Querying aggregate VCF files to find participants by genotypes¶
Give us feedback on this tutorial
The aggregate VCFs, AggV2 for germline variants and somAgg for somatic variants, are aggregates of gVCF files. You can query these aggregates for genomic loci.
Identifying the correct chunk¶
As these aggregrates are split into 1371 chunks, all queries for loci must begin by identifying the correct chunk in AggV2 or somAgg.

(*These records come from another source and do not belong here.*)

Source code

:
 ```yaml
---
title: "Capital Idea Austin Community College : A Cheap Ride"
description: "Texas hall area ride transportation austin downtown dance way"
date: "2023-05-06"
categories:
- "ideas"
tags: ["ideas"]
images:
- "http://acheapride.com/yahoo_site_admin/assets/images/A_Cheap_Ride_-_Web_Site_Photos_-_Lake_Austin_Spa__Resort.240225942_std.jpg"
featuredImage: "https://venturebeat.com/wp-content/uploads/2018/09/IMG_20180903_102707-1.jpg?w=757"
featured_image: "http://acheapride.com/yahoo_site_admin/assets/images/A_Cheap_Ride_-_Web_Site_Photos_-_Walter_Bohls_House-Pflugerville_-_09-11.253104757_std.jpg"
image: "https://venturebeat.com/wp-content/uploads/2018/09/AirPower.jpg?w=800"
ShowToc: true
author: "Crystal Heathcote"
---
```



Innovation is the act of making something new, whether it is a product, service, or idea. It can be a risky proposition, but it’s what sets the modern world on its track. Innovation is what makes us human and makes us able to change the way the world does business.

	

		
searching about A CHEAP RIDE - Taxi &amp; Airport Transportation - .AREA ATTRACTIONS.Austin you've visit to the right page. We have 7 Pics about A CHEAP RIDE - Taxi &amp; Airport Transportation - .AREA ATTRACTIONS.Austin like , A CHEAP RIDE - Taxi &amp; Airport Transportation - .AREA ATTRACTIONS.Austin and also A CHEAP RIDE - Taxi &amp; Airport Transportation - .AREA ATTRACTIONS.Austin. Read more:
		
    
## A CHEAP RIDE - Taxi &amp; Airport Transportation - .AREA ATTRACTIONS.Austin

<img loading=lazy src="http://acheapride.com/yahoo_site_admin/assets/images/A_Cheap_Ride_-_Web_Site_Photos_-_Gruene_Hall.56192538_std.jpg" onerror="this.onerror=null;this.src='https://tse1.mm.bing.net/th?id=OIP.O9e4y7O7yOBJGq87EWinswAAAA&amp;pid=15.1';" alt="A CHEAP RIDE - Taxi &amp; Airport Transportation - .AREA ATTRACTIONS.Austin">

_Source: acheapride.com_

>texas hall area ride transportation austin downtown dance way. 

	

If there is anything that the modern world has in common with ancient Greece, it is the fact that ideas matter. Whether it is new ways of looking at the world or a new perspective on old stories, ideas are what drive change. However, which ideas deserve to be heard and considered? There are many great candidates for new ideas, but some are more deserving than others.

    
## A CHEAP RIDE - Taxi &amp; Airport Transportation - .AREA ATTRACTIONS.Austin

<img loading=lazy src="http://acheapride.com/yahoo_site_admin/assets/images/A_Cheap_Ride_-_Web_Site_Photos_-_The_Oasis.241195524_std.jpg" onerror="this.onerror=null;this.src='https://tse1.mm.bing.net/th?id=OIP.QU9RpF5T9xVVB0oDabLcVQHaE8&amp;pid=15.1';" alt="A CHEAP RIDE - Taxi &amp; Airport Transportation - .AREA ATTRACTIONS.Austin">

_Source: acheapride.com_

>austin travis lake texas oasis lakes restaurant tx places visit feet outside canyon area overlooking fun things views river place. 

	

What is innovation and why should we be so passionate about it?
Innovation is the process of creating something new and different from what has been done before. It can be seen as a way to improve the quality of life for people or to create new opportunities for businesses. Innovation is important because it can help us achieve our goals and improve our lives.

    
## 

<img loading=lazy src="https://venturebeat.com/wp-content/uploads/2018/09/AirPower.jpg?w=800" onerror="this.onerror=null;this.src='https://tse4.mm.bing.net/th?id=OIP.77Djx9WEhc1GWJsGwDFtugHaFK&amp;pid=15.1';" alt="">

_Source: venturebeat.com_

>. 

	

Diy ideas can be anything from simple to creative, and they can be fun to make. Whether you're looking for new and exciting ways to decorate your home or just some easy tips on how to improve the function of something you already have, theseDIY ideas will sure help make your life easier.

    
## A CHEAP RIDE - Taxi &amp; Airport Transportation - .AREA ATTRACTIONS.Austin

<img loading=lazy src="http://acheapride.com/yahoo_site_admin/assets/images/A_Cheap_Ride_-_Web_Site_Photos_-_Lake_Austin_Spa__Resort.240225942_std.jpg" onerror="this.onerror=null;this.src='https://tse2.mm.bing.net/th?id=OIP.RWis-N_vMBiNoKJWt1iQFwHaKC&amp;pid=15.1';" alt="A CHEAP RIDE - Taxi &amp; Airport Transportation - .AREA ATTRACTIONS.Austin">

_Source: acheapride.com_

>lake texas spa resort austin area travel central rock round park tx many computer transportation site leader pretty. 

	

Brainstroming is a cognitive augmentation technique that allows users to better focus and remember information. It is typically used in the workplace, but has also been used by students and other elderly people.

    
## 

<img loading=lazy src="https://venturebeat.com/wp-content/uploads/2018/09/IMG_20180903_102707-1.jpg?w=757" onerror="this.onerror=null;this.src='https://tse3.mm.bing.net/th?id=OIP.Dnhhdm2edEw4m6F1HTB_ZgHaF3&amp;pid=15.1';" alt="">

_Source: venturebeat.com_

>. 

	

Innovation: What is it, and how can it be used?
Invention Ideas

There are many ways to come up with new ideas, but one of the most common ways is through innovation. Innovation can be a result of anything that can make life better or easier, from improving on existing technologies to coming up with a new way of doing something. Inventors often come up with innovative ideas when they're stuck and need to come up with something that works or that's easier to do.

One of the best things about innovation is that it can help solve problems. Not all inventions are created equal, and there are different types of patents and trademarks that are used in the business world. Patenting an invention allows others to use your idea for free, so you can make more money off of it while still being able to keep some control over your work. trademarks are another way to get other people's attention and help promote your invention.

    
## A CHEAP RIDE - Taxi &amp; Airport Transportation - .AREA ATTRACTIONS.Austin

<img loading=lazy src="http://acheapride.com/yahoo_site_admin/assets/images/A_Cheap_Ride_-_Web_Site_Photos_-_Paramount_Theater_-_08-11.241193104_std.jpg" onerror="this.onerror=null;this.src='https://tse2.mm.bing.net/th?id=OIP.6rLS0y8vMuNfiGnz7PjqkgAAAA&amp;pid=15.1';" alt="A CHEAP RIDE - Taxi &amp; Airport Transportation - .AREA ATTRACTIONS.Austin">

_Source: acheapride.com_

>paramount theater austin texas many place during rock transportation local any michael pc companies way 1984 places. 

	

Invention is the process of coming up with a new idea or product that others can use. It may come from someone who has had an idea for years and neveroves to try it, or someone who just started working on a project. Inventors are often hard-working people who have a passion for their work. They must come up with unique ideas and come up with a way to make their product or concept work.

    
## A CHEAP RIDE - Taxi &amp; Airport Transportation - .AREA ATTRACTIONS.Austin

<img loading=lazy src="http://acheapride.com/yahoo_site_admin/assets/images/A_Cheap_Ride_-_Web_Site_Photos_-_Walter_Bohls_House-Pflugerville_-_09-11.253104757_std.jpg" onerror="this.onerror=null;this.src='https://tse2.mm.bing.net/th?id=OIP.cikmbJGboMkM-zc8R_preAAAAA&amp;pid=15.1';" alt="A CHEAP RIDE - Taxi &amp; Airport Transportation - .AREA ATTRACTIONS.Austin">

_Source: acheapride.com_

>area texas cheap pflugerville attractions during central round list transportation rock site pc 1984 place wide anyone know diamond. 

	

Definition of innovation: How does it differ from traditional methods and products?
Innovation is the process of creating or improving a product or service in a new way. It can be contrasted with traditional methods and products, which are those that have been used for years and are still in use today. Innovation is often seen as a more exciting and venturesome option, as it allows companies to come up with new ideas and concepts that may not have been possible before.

There are BED files listing all the chunks, allowing you to use bedtools
to intersect against your own BED files. Create a BED file listing your genomic loci of interest, for example:
chr2 213006985 213006985 variant
You can then intersect against the AggV2 or somAgg chunk bed files:
module load bedtools/2.31.0
bedtools intersect -wo -a my_regions.bed -b /gel_data_resources/main_programme/aggregation/aggregate_gVCF_strelka/aggV2/additional_data/chunk_names/aggV2_chunk_names.bed | cut -f 1-4,10-11
module load bedtools/2.31.0
bedtools intersect -wo -a my_regions.bed -b /gel_data_resources/main_programme/aggregation/aggregated_somatic_strelka/somAgg/v0.2/additional_data/chunk_names/somAgg_chunk_names.bed | cut -f 1-4,10-11
This will give you a tsv file listing the correct chunk to use, for example:
chr2 213006985 213006985 variant /gel_data_resources/main_programme/aggregation/aggregate_gVCF_strelka/aggV2/genomic_data/gel_mainProgramme_aggV2_chr2_211052166_213676386.vcf.gz /gel_data_resources/main_programme/aggregation/aggregate_gVCF_strelka/aggV2/functional_annotation/VEP/gel_mainProgramme_aggV2_chr2_211052166_213676386_VEPannot.vcf.gz
chr2 213006985 213006985 variant /gel_data_resources/main_programme/aggregation/aggregated_somatic_strelka/somAgg/v0.2/genomic_data/somAgg_dr12_chr2_211052166_213676386.vcf.gz
Query the VCF¶
You can then use bcftools to query for your loci in AggV2 or somAgg.
module load bcftools/1.16
bcftools query -r chr2:213006985 \
-f '[%SAMPLE\t%CHROM\t%POS\t%REF\t%ALT\t%INFO/OLD_MULTIALLELIC\t%INFO/OLD_CLUMPED\t%FILTER\t%GT\n]' \
/gel_data_resources/main_programme/aggregation/aggregate_gVCF_strelka/aggV2/genomic_data/gel_mainProgramme_aggV2_chr2_211052166_213676386.vcf.gz > variant_genotypes.tsv
module load bcftools/1.16
bcftools query -r chr2:213006985 \
-f '[%SAMPLE\t%CHROM\t%POS\t%REF\t%ALT\t%INFO/OLD_MULTIALLELIC\t%INFO/OLD_CLUMPED\t%FILTER\t%GT\n]' \
/gel_data_resources/main_programme/aggregation/aggregated_somatic_strelka/somAgg/v0.2/
/genomic_data/somAgg_dr12_chr2_211052166_213676386.vcf.gz > somatic_variant_genotypes.tsv
This will give an output like:
LP1234567-DNA_A01 chr2 213006985 G A . . PASS 0/0
LP2345678-DNA_B02 chr2 213006985 G A . . PASS 0/1
LP3456789-DNA_C03 chr2 213006985 G A . . PASS 1/1
LP4567890-DNA_D04 chr2 213006985 G A . . PASS 0/0
LP5678901-DNA_E05 chr2 213006985 G A . . PASS 0/1
LP6789012-DNA_F06 chr2 213006985 G A . . PASS 0/0
AggV2 was created in release 8 and completed in release 10, whereas somAgg was created in release 12. This means that neither contain participants who were added to the dataset after those releases and both include some participants who have since withdrawn consent. This means that you should always cross reference any results against the current release to ensure there are no participants in your results who are no longer consented.
Both aggregates only contain genomes that were aligned to GRCh38.